Теперь она смотрела на меня как на сумасшедшего алхимика. Ну да, столько непонятных слов. Потом ей растолкую, пусть улавливает суть. Я поспешил ее успокоить, перейдя к более понятному.

– А вот здесь, – я провел линию от подземной лаборатории в сторону сада, – мы пророем крытую галерею. И она выведет нас сюда.

Мой палец остановился на большом квадрате, нарисованном на месте старого фруктового сада.

– Это будет тир. Тоже подземный. Длиной в двести саженей. С системой подъема мишеней и пулеулавливателями из песка и бревен. Они… так, понятно, что ничего не понятно вам. Я потом все подробно распишу, чтобы доходчивее было.

Идея оптического прицела не покидала меня. Она была моим главным секретным проектом. Моим настоящим служением.

– А над всем этим, – я обвел рукой остальную территорию, – вырастет производственный цех. И склады. Все под одной крышей, соединенное с домом и лабораторией теплыми переходами.

Это был чертеж автономного, замкнутого на себя производственно-исследовательского комплекса. Мечта любого инженера из моего времени. Идеальная «шарашка», где можно жить, творить и обороняться, не выходя за периметр.

Домой м вернулись затемно. Варвара была задумчивой.

Пока я готовил ТЗ для будущей гильоширной машины, Иван Петрович откровенно маялся. Для него наш договор о «вольнице» обернулся настоящей пыткой. Человек, чей разум и руки не могли и минуты прожить без осмысленной задачи, теперь оказался в вынужденном простое. Словно старый медведь, которого разбудили посреди зимы, он слонялся по своей вотчине во флигеле. То с грохотом переставлял станки, то без цели гонял стружку на токарном, то часами сидел на заснеженном крыльце, глядя в серое питерское небо и слушая, как Ефимыч с солдатами у ворот вполголоса обсуждают последние вести, принесенные с почтовым дилижансом.

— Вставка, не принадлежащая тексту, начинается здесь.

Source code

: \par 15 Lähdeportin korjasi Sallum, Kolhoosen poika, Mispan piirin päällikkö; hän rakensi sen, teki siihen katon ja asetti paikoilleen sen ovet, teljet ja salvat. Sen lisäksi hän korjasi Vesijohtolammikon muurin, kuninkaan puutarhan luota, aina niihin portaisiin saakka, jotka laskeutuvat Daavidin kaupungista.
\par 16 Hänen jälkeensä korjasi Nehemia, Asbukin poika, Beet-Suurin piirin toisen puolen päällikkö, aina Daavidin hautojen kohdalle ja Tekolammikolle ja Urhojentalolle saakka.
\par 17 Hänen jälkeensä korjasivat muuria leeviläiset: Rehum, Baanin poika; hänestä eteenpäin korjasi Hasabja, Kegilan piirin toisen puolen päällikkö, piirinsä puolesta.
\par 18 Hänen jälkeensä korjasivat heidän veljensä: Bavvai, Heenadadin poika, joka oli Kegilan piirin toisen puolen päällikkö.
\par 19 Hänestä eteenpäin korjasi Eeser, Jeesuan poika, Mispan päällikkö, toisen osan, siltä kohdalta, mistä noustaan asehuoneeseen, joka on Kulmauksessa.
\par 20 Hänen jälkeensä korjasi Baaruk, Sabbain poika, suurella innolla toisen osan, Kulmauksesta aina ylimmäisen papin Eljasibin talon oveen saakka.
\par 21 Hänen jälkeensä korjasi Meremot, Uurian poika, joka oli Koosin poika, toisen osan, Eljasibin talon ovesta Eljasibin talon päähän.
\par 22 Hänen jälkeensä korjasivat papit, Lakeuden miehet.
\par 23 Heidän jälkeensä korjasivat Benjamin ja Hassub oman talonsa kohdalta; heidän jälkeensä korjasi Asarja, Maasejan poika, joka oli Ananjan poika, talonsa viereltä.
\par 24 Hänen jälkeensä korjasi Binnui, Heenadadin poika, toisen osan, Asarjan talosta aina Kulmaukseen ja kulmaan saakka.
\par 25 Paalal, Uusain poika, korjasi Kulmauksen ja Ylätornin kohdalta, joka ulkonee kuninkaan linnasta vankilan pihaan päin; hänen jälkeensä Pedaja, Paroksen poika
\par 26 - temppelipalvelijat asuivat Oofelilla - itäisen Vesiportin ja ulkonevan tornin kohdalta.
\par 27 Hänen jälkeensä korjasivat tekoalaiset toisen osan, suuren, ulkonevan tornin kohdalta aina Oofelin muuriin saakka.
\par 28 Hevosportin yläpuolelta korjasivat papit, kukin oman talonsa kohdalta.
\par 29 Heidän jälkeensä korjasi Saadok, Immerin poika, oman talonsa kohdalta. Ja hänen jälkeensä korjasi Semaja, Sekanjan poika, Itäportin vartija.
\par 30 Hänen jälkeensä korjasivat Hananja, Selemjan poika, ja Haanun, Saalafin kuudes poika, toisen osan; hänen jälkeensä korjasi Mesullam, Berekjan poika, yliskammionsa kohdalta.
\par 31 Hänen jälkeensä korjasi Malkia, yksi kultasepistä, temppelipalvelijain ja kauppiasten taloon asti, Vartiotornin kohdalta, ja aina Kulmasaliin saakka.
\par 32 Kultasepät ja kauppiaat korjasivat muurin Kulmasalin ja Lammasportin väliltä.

– Перешли границу, говорят, девятого февраля, – доносились до меня обрывки их разговора, когда я выходил проветриться. – В аккурат под Або. Шведы-то, видать, не ждали, по всем весям наши полки идут почти без боя.

Разговоры о войне со Швецией просачивались в дом со всех сторон. Она шла где-то там, далеко, в заснеженных лесах Финляндии, однако ее холодное дыхание ощущалось и здесь: в подорожавшем свинце, в тревожных лицах купцов, в том, как напряженно ловили мои ветераны каждое слово о передвижении войск. А я строил свою маленькую империю, и грохот имперских пушек был для меня фоном. Порой, отрываясь от чертежей, я понимал, что этот дом на Невском становится мне тесен. В воображении уже рисовался отдельный кабинет, «салон», где можно было бы принимать не просто клиентов, а людей дела – того же Воронцова, генерала Громова. Поставить там в центре на постаменте нечто особенное, не на продажу, а как символ… Но я тут же одергивал себя. Какой, к лешему, салон? Каждый раз я спотыкался об эту простую истину: я здесь мещанин, ремесленник. Они приходят ко мне в лавку, однако никогда не переступят порог моей гостиной. Я все время забывал свое место в этом мире.

Однажды, вернувшись в кабинет, я застал Кулибина у своего стола. Он с нескрываемым презрением разглядывал эскизы императорской авторучки.

– И вот на эту-то чепуху ты столько времени убил? – проскрипел он. – Малахит, золото… финтифлюшки. Тьфу. – Его мозолистый палец ощупывал чертеж фидера. – А вот эта штуковина… хитрая. Дышит, значит. Это ты сам додумался, счетовод?

– Сам, Иван Петрович, сам. Это законы природы.

– Физика – она в голове, а не в книжке, – проворчал он. – Идея-то путная. Полезная. А исполнение твое… богатое, да бестолковое.

С этими словами он развернулся и ушел к себе. Я пожал плечами и вернулся к работе.

В следующие дни из его флигеля доносились непривычные звуки, и Прошка, носивший ему обед, докладывал, что старик заперся и что-то мастерит, бормоча под нос ругательства и почти не притрагиваясь к еде. Я, впрочем, был слишком поглощен работой, чтобы обращать на это внимание. Мой мир сузился до чертежей.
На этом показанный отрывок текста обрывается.